§ Dataset entries:
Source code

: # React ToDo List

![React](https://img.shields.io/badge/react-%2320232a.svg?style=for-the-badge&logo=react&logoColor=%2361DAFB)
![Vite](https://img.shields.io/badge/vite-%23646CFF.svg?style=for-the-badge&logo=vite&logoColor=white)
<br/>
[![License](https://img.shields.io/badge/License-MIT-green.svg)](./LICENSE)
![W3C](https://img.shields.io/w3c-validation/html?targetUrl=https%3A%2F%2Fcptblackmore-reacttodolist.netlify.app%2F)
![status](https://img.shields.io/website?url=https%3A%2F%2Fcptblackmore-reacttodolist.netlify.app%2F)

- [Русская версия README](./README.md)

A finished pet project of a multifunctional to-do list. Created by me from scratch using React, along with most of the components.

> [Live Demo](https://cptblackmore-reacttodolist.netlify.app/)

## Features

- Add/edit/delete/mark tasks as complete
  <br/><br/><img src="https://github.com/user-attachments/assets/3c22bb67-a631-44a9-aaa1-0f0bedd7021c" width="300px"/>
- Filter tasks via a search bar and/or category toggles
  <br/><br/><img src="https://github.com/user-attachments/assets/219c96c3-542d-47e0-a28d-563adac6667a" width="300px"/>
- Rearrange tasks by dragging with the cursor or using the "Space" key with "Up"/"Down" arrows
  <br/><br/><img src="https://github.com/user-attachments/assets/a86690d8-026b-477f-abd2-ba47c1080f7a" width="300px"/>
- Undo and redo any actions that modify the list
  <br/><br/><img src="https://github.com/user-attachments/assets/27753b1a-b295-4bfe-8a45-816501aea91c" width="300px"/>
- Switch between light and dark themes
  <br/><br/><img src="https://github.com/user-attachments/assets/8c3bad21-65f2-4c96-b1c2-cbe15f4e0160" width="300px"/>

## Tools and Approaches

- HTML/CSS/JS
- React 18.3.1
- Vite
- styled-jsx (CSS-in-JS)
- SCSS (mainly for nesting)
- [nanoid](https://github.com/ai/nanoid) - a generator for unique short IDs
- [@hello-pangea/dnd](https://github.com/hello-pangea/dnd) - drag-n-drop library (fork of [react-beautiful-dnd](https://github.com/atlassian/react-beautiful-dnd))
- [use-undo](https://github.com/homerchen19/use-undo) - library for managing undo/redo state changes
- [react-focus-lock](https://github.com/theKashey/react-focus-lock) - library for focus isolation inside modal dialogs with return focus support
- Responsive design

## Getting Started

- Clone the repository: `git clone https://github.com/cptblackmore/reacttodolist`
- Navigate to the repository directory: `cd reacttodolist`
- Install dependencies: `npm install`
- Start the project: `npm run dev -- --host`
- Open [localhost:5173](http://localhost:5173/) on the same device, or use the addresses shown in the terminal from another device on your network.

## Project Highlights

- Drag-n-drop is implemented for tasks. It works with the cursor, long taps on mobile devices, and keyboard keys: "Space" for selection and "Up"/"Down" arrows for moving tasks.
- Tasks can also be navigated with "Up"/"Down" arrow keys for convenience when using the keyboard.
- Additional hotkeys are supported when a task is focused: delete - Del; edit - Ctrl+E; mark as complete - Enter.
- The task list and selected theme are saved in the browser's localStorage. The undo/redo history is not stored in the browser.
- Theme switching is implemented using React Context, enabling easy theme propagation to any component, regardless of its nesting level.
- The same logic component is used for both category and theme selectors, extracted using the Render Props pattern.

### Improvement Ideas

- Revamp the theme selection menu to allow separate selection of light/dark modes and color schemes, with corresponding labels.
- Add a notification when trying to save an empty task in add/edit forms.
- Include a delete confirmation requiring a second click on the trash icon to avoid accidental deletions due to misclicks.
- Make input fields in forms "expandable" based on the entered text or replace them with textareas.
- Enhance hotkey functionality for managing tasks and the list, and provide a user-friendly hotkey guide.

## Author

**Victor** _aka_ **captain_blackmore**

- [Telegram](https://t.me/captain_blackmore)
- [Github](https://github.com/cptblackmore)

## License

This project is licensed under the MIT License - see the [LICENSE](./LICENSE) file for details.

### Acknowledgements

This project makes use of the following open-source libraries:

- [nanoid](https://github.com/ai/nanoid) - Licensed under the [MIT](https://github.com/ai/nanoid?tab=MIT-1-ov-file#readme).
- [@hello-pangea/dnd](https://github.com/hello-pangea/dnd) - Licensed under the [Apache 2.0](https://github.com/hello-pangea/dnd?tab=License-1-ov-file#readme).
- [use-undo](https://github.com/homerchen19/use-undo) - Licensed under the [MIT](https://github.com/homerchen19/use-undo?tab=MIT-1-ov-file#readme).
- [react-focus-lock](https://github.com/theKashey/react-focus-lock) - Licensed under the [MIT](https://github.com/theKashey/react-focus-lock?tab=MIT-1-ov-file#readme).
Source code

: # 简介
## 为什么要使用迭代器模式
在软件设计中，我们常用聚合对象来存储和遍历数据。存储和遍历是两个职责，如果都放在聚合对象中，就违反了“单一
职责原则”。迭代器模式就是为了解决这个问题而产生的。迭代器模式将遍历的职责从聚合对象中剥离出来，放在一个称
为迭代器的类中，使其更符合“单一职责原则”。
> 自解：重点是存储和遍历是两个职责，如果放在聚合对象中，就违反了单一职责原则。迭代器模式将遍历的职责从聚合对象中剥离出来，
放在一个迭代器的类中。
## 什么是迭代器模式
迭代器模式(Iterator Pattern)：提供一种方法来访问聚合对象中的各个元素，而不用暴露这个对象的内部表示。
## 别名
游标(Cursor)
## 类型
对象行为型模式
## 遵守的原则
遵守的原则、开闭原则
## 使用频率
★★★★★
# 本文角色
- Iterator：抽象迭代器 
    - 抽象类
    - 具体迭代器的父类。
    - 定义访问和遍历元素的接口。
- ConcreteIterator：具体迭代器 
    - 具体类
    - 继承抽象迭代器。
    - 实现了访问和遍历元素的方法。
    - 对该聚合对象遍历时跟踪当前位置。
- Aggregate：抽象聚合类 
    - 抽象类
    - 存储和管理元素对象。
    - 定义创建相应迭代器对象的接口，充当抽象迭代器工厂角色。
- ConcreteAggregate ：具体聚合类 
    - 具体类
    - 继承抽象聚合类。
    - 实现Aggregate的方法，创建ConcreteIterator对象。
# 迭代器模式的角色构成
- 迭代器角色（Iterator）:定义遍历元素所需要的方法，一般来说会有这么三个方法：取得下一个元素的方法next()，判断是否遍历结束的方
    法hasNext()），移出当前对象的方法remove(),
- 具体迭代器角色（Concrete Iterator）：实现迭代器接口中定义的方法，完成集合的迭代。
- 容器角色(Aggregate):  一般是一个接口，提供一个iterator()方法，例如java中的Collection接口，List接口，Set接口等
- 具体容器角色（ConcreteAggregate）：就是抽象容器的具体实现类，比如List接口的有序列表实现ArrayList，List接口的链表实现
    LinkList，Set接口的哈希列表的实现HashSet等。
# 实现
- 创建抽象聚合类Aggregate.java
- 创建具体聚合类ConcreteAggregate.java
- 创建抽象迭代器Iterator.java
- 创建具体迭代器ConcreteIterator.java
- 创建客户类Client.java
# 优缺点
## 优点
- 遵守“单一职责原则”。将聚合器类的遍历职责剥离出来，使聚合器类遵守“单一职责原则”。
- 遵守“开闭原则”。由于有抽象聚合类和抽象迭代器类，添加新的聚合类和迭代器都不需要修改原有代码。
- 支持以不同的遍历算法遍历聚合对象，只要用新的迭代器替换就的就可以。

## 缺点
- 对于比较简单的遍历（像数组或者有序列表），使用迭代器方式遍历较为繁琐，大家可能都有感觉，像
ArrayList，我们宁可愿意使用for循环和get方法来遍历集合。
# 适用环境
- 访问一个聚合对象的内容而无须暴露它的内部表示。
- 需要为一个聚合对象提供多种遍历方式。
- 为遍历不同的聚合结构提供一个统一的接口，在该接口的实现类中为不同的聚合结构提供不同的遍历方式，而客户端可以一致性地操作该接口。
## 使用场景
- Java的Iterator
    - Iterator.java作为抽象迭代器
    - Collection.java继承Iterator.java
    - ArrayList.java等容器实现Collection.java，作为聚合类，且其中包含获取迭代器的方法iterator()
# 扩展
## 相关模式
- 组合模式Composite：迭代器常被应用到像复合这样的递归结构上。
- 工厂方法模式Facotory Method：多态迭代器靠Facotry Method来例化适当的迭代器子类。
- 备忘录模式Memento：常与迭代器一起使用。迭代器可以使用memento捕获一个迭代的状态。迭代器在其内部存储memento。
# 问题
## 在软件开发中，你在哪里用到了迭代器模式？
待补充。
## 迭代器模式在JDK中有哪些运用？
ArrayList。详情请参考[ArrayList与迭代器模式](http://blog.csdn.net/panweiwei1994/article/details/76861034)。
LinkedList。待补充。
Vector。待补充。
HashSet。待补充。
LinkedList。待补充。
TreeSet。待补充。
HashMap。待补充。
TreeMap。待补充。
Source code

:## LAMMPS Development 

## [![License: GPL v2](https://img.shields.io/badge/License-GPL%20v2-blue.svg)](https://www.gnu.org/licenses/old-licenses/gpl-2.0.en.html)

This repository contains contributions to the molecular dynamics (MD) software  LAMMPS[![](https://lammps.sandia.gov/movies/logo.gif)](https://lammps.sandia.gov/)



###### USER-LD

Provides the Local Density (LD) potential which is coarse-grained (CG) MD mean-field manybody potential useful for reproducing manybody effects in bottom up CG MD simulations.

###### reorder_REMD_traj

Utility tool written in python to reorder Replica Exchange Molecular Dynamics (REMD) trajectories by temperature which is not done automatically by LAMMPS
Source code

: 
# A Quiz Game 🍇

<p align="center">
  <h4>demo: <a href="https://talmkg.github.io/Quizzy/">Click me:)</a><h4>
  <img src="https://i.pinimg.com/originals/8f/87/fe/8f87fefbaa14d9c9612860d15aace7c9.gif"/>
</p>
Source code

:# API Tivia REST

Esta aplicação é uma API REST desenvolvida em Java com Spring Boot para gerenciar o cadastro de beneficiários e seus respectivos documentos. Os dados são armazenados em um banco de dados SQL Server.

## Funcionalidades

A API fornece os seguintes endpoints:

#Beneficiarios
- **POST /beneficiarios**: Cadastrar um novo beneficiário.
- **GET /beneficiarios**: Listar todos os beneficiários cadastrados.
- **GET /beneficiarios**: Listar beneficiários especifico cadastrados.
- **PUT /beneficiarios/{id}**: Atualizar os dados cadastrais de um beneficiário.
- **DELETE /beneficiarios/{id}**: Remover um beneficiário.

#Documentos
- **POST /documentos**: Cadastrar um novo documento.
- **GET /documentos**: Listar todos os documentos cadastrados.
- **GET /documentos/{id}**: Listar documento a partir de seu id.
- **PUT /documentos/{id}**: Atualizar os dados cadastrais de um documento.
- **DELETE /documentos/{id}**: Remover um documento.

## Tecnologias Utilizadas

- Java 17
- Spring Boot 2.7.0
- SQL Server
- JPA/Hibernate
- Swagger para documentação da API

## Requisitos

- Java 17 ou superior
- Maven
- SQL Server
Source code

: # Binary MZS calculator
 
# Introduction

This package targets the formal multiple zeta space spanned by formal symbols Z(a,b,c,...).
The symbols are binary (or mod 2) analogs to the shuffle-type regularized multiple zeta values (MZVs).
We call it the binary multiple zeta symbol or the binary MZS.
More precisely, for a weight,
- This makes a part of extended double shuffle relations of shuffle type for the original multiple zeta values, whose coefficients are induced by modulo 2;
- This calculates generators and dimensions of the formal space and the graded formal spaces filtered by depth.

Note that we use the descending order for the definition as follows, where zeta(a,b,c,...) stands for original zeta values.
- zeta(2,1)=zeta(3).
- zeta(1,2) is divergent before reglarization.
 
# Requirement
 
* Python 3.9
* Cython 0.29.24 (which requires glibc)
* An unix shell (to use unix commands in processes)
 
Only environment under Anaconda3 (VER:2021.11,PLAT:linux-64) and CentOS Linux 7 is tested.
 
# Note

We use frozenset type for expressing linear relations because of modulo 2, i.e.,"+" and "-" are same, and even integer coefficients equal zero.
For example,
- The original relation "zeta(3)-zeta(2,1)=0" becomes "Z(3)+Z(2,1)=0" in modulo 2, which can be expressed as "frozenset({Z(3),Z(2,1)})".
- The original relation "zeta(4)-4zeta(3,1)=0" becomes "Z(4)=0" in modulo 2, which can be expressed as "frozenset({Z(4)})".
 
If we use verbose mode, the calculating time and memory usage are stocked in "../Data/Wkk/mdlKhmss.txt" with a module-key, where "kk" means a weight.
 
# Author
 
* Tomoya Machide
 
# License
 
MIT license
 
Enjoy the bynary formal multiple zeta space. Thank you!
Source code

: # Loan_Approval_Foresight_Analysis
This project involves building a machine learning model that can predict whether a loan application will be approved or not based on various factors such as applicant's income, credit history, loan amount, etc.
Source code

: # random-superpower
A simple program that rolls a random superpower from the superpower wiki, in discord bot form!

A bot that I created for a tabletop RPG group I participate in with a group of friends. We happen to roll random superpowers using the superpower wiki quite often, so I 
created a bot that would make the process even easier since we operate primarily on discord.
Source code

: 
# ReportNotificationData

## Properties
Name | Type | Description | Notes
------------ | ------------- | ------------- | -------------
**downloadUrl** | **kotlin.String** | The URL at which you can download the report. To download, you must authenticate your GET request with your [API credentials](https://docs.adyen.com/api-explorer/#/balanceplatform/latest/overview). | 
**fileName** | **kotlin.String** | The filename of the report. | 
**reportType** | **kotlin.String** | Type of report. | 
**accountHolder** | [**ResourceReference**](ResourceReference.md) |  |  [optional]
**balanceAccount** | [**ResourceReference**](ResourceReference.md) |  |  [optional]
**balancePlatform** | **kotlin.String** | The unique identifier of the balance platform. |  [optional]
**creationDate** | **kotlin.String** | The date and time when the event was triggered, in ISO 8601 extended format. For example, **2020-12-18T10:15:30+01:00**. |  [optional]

§ Exercise goal:
Look through the entries above; copy every line holding the string "example".

§ Exercise answer:
For example,
**creationDate** | **kotlin.String** | The date and time when the event was triggered, in ISO 8601 extended format. For example, **2020-12-18T10:15:30+01:00**. |  [optional]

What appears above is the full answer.